Don’t be fooled. Sierra Club absolutely does not care about protecting the people of the Glades.

In 2017, Sierra Club began a campaign to stop farmers in South Florida from burning sugar cane fields during harvest season. Sierra Clubs claims to want Florida farmers to ‘green harvest’ their sugar cane as an effort to improve air quality in the Glades. However, scientific data shows air quality in the glades in in fact BETTER that the air quality in nearby larger cities. So their air quality claim is a complete lie.

The truth is, Sierra Club is attempting to sue the sugar farming industry (with baseless claims) to turn a profit, even if it means having the industry completely shut down like they did in Hawaii.

Sierra Club’s ‘Stop the Burn. Go Green Harvest’ campaign in the Glades is being led by people who do not live, work, or spend any time in the Glades. They do not care about the thousands of families who rely on the South Florida sugar farming industry, they care only about making a profit.
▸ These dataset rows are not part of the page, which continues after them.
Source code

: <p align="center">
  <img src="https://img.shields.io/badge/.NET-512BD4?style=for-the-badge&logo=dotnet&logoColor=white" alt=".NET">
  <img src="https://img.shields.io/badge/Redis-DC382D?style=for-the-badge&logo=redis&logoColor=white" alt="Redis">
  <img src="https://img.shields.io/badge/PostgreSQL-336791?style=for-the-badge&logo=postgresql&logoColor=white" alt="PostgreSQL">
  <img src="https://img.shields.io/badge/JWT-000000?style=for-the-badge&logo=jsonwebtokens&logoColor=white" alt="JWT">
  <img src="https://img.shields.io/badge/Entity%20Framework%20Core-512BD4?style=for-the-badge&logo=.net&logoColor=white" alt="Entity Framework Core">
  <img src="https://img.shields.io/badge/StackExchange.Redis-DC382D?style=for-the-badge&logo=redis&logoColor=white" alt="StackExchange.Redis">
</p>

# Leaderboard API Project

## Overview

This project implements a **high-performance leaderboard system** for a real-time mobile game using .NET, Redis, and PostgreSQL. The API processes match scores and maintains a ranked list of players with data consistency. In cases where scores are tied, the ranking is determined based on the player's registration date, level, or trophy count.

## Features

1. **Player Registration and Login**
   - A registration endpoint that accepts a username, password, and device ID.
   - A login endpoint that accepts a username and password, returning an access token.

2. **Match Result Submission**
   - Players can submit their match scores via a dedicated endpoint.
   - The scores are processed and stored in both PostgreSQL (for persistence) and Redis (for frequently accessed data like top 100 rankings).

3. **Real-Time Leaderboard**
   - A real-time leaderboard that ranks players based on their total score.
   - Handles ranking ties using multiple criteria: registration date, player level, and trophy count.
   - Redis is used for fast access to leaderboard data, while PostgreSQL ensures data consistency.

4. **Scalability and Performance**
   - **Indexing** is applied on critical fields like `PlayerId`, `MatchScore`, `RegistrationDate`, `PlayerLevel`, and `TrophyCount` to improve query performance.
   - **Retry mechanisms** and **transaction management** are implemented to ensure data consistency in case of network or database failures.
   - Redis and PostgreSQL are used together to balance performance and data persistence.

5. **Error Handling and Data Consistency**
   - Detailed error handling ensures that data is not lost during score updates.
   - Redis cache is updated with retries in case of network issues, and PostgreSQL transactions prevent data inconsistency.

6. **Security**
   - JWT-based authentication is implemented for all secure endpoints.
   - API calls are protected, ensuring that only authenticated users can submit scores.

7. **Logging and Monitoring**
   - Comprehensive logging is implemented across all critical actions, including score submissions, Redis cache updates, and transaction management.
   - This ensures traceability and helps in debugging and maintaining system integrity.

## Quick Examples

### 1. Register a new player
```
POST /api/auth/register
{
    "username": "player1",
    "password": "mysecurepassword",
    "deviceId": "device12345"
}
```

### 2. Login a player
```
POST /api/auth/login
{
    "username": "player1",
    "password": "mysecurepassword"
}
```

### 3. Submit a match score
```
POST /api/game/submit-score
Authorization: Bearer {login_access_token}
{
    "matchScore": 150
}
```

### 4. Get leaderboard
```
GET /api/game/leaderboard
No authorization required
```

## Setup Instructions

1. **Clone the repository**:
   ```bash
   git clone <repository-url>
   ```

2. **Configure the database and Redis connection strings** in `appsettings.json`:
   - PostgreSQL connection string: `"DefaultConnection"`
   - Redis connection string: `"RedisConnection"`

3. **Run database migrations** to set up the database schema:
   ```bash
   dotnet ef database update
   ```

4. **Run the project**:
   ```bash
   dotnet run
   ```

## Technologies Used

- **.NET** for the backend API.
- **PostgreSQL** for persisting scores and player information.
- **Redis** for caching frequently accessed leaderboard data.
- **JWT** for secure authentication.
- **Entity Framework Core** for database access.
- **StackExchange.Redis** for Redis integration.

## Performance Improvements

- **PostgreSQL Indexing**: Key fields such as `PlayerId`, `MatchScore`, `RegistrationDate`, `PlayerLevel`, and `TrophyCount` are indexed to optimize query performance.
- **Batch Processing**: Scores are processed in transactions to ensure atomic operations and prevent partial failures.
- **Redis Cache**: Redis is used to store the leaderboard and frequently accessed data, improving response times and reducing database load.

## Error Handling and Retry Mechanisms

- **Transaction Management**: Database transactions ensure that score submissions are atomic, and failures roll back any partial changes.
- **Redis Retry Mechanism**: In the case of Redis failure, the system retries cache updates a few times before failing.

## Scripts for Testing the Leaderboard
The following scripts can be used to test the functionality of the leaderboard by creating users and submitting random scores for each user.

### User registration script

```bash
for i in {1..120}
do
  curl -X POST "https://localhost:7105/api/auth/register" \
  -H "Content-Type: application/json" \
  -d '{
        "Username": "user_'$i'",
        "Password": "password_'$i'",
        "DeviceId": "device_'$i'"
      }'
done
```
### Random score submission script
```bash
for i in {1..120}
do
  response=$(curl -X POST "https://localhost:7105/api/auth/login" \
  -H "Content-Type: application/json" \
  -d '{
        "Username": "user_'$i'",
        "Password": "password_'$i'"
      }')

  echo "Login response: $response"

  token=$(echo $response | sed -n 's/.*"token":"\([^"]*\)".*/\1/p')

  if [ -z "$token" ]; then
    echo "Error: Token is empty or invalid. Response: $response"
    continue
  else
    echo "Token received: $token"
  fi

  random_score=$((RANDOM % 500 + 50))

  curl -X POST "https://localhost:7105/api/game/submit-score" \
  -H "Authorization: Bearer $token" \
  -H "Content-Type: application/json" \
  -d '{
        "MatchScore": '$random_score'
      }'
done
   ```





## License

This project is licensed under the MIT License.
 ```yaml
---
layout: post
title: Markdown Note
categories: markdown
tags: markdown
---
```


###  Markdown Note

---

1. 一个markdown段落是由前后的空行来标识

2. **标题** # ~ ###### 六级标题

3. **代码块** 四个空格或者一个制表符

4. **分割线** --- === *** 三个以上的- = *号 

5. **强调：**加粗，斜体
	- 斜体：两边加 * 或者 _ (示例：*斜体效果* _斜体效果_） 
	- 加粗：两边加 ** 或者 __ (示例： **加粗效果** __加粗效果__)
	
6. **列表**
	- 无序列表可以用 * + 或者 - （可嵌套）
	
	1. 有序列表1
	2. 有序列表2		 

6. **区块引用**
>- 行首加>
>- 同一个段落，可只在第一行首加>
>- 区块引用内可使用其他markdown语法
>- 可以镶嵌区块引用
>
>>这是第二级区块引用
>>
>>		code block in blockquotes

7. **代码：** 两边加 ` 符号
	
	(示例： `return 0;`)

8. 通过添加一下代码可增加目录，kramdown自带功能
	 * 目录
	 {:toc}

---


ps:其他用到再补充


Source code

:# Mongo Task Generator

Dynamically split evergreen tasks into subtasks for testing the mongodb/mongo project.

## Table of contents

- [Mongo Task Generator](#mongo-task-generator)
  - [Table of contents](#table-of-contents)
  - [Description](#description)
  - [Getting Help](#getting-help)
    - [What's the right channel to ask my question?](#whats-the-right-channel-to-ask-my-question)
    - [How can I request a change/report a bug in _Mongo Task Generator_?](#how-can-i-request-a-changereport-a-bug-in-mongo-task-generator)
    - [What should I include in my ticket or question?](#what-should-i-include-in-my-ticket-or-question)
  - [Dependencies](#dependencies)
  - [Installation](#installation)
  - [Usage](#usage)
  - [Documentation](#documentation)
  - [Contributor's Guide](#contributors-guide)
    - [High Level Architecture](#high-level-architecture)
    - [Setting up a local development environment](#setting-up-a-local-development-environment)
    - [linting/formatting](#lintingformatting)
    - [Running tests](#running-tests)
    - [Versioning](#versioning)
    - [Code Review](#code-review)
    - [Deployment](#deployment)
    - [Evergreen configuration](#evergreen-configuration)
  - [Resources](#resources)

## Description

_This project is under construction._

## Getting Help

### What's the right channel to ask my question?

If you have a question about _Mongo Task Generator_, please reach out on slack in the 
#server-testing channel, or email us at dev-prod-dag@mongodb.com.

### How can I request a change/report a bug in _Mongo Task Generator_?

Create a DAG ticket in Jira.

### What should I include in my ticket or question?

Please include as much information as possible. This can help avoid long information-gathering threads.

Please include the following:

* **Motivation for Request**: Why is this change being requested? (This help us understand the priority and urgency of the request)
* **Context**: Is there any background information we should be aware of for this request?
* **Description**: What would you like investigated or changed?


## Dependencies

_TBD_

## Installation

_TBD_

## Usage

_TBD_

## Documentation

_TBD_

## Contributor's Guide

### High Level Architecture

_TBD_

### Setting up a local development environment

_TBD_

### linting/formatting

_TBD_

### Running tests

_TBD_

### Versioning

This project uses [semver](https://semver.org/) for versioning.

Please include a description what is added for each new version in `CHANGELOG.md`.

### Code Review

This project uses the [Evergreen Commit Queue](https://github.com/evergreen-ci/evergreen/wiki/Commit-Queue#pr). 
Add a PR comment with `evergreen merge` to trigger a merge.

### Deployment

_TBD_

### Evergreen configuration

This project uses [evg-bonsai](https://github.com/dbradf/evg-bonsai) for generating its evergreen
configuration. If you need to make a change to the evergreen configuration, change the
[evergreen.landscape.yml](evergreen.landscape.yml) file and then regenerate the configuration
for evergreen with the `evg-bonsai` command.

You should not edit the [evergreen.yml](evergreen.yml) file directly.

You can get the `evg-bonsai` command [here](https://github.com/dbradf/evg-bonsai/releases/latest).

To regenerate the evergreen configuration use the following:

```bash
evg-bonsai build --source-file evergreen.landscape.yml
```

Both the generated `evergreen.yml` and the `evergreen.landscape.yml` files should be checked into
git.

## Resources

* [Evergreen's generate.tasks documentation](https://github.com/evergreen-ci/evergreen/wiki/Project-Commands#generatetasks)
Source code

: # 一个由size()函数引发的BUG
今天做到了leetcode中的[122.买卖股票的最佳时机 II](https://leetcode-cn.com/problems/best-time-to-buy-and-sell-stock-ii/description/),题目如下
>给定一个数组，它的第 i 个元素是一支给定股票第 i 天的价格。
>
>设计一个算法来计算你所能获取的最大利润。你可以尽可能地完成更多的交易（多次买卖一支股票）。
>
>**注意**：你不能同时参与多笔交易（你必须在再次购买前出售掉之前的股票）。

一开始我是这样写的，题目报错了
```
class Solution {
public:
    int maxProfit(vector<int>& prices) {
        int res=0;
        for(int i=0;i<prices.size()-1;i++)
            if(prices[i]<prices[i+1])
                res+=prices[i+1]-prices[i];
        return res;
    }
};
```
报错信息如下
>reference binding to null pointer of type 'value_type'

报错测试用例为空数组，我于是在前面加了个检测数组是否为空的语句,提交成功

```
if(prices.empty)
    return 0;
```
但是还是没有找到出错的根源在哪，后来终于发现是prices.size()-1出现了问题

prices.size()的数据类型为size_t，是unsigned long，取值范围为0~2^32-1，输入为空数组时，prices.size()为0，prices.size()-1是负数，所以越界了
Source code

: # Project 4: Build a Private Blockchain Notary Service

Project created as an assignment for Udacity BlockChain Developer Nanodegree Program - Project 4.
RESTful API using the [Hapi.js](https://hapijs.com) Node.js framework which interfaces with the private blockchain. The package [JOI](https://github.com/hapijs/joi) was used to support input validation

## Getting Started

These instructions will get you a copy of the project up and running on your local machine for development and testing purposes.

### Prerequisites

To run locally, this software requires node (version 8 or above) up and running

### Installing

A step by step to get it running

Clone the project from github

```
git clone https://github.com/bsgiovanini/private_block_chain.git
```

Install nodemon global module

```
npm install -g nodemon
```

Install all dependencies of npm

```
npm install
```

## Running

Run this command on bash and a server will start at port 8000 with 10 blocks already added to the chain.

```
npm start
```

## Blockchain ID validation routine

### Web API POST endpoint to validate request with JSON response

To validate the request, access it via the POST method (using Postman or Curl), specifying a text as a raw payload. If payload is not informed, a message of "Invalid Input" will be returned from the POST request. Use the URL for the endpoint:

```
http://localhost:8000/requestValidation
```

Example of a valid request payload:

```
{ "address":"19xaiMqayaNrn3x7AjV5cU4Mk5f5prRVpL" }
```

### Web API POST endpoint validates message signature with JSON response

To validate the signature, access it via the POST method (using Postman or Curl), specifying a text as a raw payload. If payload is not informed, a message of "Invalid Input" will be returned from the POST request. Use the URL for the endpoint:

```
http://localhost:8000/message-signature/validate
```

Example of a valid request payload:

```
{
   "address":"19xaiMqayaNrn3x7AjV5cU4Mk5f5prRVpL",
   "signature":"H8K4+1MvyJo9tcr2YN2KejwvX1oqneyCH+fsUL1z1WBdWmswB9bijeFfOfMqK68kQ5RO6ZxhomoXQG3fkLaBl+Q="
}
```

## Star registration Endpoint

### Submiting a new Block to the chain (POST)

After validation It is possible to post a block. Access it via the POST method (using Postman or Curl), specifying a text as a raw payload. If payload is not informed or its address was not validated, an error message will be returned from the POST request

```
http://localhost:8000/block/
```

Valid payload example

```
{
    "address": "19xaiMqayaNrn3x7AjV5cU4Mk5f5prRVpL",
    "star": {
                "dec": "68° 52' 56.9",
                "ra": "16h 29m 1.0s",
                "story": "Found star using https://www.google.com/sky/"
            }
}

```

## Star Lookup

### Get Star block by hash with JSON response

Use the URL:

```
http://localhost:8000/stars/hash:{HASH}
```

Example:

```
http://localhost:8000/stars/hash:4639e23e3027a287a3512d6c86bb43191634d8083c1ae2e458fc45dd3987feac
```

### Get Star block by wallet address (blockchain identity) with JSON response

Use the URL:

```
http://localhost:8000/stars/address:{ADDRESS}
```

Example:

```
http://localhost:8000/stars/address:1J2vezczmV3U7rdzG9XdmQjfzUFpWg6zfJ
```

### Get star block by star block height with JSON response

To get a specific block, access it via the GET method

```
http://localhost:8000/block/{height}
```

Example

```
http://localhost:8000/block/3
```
What once was an organization dedicated to conserving wilderness for future human enjoyment, has become an anti-growth, anti-technology, anti-energy group that puts its utopian environmentalist vision before the well-being of humans.

 

 
 

SIERRA CLUB’S ‘SUE FOR PROFIT’ BUSINESS MODEL

Sierra Club has a history of suing NOT for what is right, but instead, sues to simply make money. People industries, and sometimes the environment, suffer in the process.

  • Sierra Club is an “environmental’ group based in California who prides themselves at being the leader in environmental litigation

  • On average, the Sierra Clubs leads 250+ environmental lawsuits a year

  • In addition to suing private corporations, Sierra Club constantly sues the Environmental protection agency to thwart settlement money from the Federal Government (taxpayers dollars)

  • The Sierra Club regularly colludes with federal agencies in “sue and settle” lawsuits ie. Sierra Club sues the Environmental Protection Agency (EPA), arguing that the agency is taking too long to issue a particular regulation or that the agency isn’t meeting a specific legal requirement. The EPA can then either defend itself in court or settle with the environmentalists. In several cases, the EPA issued a consent agreement to settle cases the very same day activists filed their lawsuits.

    In many cases, if the environmentalists are successful in suing the EPA, the groups’ attorneys’ fees are paid by the federal government. According to a 2011 report from the Government Accountability Office, between 1995 and 2010, taxpayers reimbursed the Sierra Club to the tune of $966,687.*

 
 
 

SIERRA CLUB’S HAS SHADY FINANCIALS AND SPECIAL-INTEREST DONORS

  • In 2012, Time magazine broke the news that the Sierra Club, had, for three years, accepted $26 million from Chesapeake Energy, one of the largest gas-drillers in the world. The Sierra Club used the Chesapeake Energy money for its Beyond Coal campaign to block new coal-fired power plants and close old ones. 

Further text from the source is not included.